* [What the task requires]: What's needed is an exact retyping of the lines from the start of the listing up to and including the line with "0.242286 & 0.242343", minus any pictures.

* [Source information]:
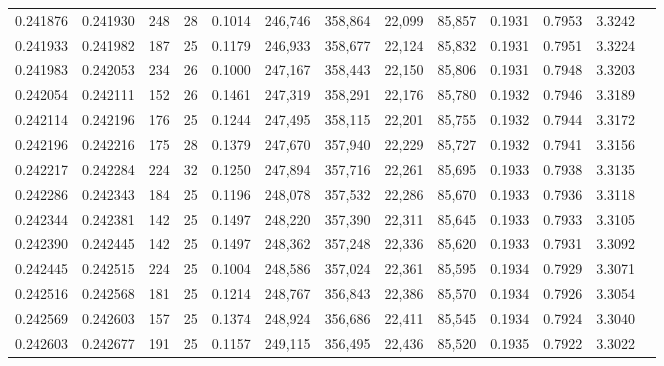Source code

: \begin{tabular}{rrrrrrrrrrrrr}
0.241876 & 0.241930 &   248 &  28 &                                     0.1014 & 246,746 & 358,864 &  22,099 &  85,857 & 0.1931 & 0.7953 & 3.3242 \\
0.241933 & 0.241982 &   187 &  25 &                                     0.1179 & 246,933 & 358,677 &  22,124 &  85,832 & 0.1931 & 0.7951 & 3.3224 \\
0.241983 & 0.242053 &   234 &  26 &                                     0.1000 & 247,167 & 358,443 &  22,150 &  85,806 & 0.1931 & 0.7948 & 3.3203 \\
0.242054 & 0.242111 &   152 &  26 &                                     0.1461 & 247,319 & 358,291 &  22,176 &  85,780 & 0.1932 & 0.7946 & 3.3189 \\
0.242114 & 0.242196 &   176 &  25 &                                     0.1244 & 247,495 & 358,115 &  22,201 &  85,755 & 0.1932 & 0.7944 & 3.3172 \\
0.242196 & 0.242216 &   175 &  28 &                                     0.1379 & 247,670 & 357,940 &  22,229 &  85,727 & 0.1932 & 0.7941 & 3.3156 \\
0.242217 & 0.242284 &   224 &  32 &                                     0.1250 & 247,894 & 357,716 &  22,261 &  85,695 & 0.1933 & 0.7938 & 3.3135 \\
0.242286 & 0.242343 &   184 &  25 &                                     0.1196 & 248,078 & 357,532 &  22,286 &  85,670 & 0.1933 & 0.7936 & 3.3118 \\
0.242344 & 0.242381 &   142 &  25 &                                     0.1497 & 248,220 & 357,390 &  22,311 &  85,645 & 0.1933 & 0.7933 & 3.3105 \\
0.242390 & 0.242445 &   142 &  25 &                                     0.1497 & 248,362 & 357,248 &  22,336 &  85,620 & 0.1933 & 0.7931 & 3.3092 \\
0.242445 & 0.242515 &   224 &  25 &                                     0.1004 & 248,586 & 357,024 &  22,361 &  85,595 & 0.1934 & 0.7929 & 3.3071 \\
0.242516 & 0.242568 &   181 &  25 &                                     0.1214 & 248,767 & 356,843 &  22,386 &  85,570 & 0.1934 & 0.7926 & 3.3054 \\
0.242569 & 0.242603 &   157 &  25 &                                     0.1374 & 248,924 & 356,686 &  22,411 &  85,545 & 0.1934 & 0.7924 & 3.3040 \\
0.242603 & 0.242677 &   191 &  25 &                                     0.1157 & 249,115 & 356,495 &  22,436 &  85,520 & 0.1935 & 0.7922 & 3.3022 \\

\end{tabular}
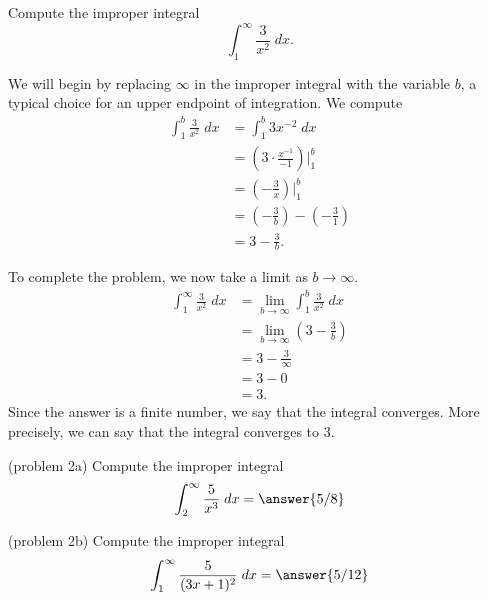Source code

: \documentclass{ximera}
\begin{document}
\begin{example}[example 2]
Compute the improper integral
\[
\int_1^\infty \frac{3}{x^2} \; dx.
\]

We will begin by replacing $\infty$ in the improper integral with the variable $b$, a typical choice for an upper endpoint of integration.
We compute
\begin{align*}
\int_1^b \frac{3}{x^2} \; dx &= \int_1^b 3x^{-2} \; dx\\
                           &= \left(3\cdot \frac{x^{-1}}{-1} \right) \bigg|_1^b\\
                           &= \left(-\frac{3}{x} \right) \bigg|_1^b\\
                       &= \left(-\frac{3}{b} \right) - \left(-\frac{3}{1} \right)\\
                       &=3 - \frac{3}{b}.
\end{align*}
                       
To complete the problem, we now take a limit as $b \to \infty$.
\begin{align*}
\int_1^\infty \frac{3}{x^2} \; dx &= \lim_{b \to \infty}\int_1^b \frac{3}{x^2} \; dx\\
                       &=\lim_{b \to \infty} \left(3 - \frac{3}{b}\right)\\
                       &= 3 -\frac{3}{\infty}\\
                       &= 3 - 0 \\
                       &= 3.
\end{align*}
Since the answer is a finite number, we say that the integral converges.
More precisely, we can say that the integral converges to $3$.

\end{example}



\begin{problem}(problem 2a)
Compute the improper integral
\[
\int_2^\infty \frac{5}{x^3} \; dx = \answer{5/8} 
\]
\begin{multipleChoice}
\end{multipleChoice}
\end{problem}


\begin{problem}(problem 2b)
Compute the improper integral
\[
\int_1^\infty \frac{5}{(3x+1)^2} \; dx = \answer{5/12}
\]
\begin{multipleChoice}
\end{multipleChoice}
\end{problem}
\end{document}
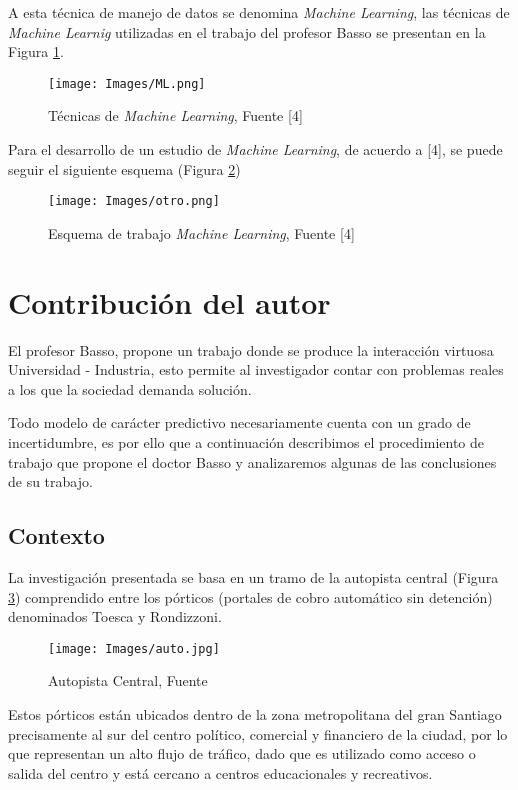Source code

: \documentclass{article}
\begin{document}
A esta técnica de manejo de datos se denomina \textit{Machine Learning}, las técnicas de \textit{Machine Learnig} utilizadas en el trabajo del profesor Basso se presentan en la Figura \ref{ML}.

\begin{figure}[H]
\texttt{[image: Images/ML.png]}
\centering
\caption{Técnicas de \textit{Machine Learning}, Fuente [4] }
\label{ML}
\end{figure}

Para el desarrollo de un estudio de \textit{Machine Learning}, de acuerdo a [4], se puede seguir el siguiente esquema (Figura \ref{otro})

\begin{figure}[H]
\texttt{[image: Images/otro.png]}
\centering
\caption{Esquema de trabajo \textit{Machine Learning}, Fuente [4] }
\label{otro}
\end{figure}

\section{Contribución del autor}

El profesor Basso, propone un trabajo donde se produce la interacción virtuosa Universidad - Industria, esto permite al investigador contar con problemas reales a los que la sociedad demanda solución.

Todo modelo de carácter predictivo necesariamente cuenta con un grado de incertidumbre, es por ello que a continuación describimos el procedimiento de trabajo que propone el doctor Basso y analizaremos algunas de las conclusiones de su trabajo.

\subsection{Contexto}

La investigación presentada se basa en un tramo de la autopista central (Figura \ref{auto}) comprendido entre los pórticos (portales de cobro automático sin detención) denominados Toesca y Rondizzoni.

\begin{figure}[H]
\texttt{[image: Images/auto.jpg]}
\centering
\caption{Autopista Central, Fuente \cite{article1}}
\label{auto}
\end{figure}

Estos pórticos están ubicados dentro de la zona metropolitana del gran Santiago precisamente al sur del centro político, comercial y financiero de la ciudad, por lo que representan un alto flujo de tráfico, dado que es utilizado como acceso o salida del centro y está cercano a centros educacionales y recreativos. 
\end{document}
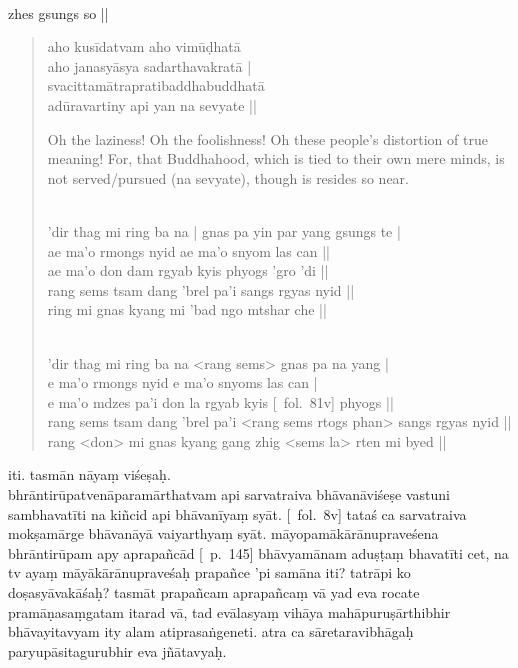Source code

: \documentclass[12pt]{article}
\begin{document}
\textbf{\TVB}\\
zhes gsungs so ||\\

\begin{quote}
	aho kusīdatvam aho vimūḍhatā\\
	aho janasyāsya sadarthavakratā |\\
	svacittamātrapratibaddhabuddhatā\footnoteB{
		°pratibaddha°] \conj\ (\TIB; 'brel pa); °pratibuddha° \MS\ \EDD
	}\\
	adūravartiny api yan na sevyate ||

	Oh the laziness! Oh the foolishness! Oh these people's distortion of true meaning! For, that Buddhahood, which is tied to their own mere minds, is not served/pursued (na sevyate), though is resides so near.

	\textbf{\TVA}\\
	'dir thag mi ring ba na | gnas pa yin par yang gsungs te |\\
	ae ma'o rmongs nyid ae ma'o snyom las can || \\
	ae ma'o don dam rgyab kyis phyogs 'gro 'di || \\
	rang sems tsam dang 'brel pa'i sangs rgyas nyid || \\
	ring mi gnas kyang mi 'bad ngo mtshar che || 

	\textbf{\TVB}\\
	'dir thag mi ring ba na <rang sems> gnas pa na yang |\\
	e ma'o rmongs nyid e ma'o snyoms las can |\\
	e ma'o mdzes pa'i don la rgyab kyis [\TVB\ fol.\ 81v] phyogs || \\
	rang sems tsam dang 'brel pa'i <rang sems rtogs phan> sangs rgyas nyid || \\
	rang <don> mi gnas kyang gang zhig <sems la> rten mi byed || 
\end{quote}

iti. tasmān nāyaṃ viśeṣaḥ.\\

bhrāntirūpatvenāparamārthatvam api sarvatraiva bhāvanāviśeṣe vastuni sambhavatīti na kiñcid api bhāvanīyaṃ syāt. [\MS\ fol.\ 8v] tataś ca sarvatraiva mokṣamārge bhāvanāyā vaiyarthyaṃ syāt. māyopamākārānupraveśena bhrāntirūpam apy aprapañcād [\EDD\ p.\ 145] bhāvyamānam\footnoteB{
	aprapañcād bhāvyamānam] \EDD ; aprapañcā bhāvyamāṇam
} aduṣṭaṃ bhavatīti cet, na tv ayaṃ māyākārānupraveśaḥ prapañce 'pi samāna iti? tatrāpi ko doṣasyāvakāśaḥ? tasmāt prapañcam aprapañcaṃ vā yad eva rocate pramāṇasaṃgatam itarad vā, tad evālasyaṃ vihāya mahāpuruṣārthibhir bhāvayitavyam\footnoteB{
	bhāvayitavyam] \EDD ; bhaviyitavyam \MS
} ity alam atiprasaṅgeneti. atra ca sāretaravibhāgaḥ paryupāsitagurubhir eva jñātavyaḥ.\\
\end{document}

* [Written solution]:
Source code

: \begin{tabular}{rrrrrrrrrrrrr}
0.241876 & 0.241930 &   248 &  28 &                                     0.1014 & 246,746 & 358,864 &  22,099 &  85,857 & 0.1931 & 0.7953 & 3.3242 \\
0.241933 & 0.241982 &   187 &  25 &                                     0.1179 & 246,933 & 358,677 &  22,124 &  85,832 & 0.1931 & 0.7951 & 3.3224 \\
0.241983 & 0.242053 &   234 &  26 &                                     0.1000 & 247,167 & 358,443 &  22,150 &  85,806 & 0.1931 & 0.7948 & 3.3203 \\
0.242054 & 0.242111 &   152 &  26 &                                     0.1461 & 247,319 & 358,291 &  22,176 &  85,780 & 0.1932 & 0.7946 & 3.3189 \\
0.242114 & 0.242196 &   176 &  25 &                                     0.1244 & 247,495 & 358,115 &  22,201 &  85,755 & 0.1932 & 0.7944 & 3.3172 \\
0.242196 & 0.242216 &   175 &  28 &                                     0.1379 & 247,670 & 357,940 &  22,229 &  85,727 & 0.1932 & 0.7941 & 3.3156 \\
0.242217 & 0.242284 &   224 &  32 &                                     0.1250 & 247,894 & 357,716 &  22,261 &  85,695 & 0.1933 & 0.7938 & 3.3135 \\
0.242286 & 0.242343 &   184 &  25 &                                     0.1196 & 248,078 & 357,532 &  22,286 &  85,670 & 0.1933 & 0.7936 & 3.3118 \\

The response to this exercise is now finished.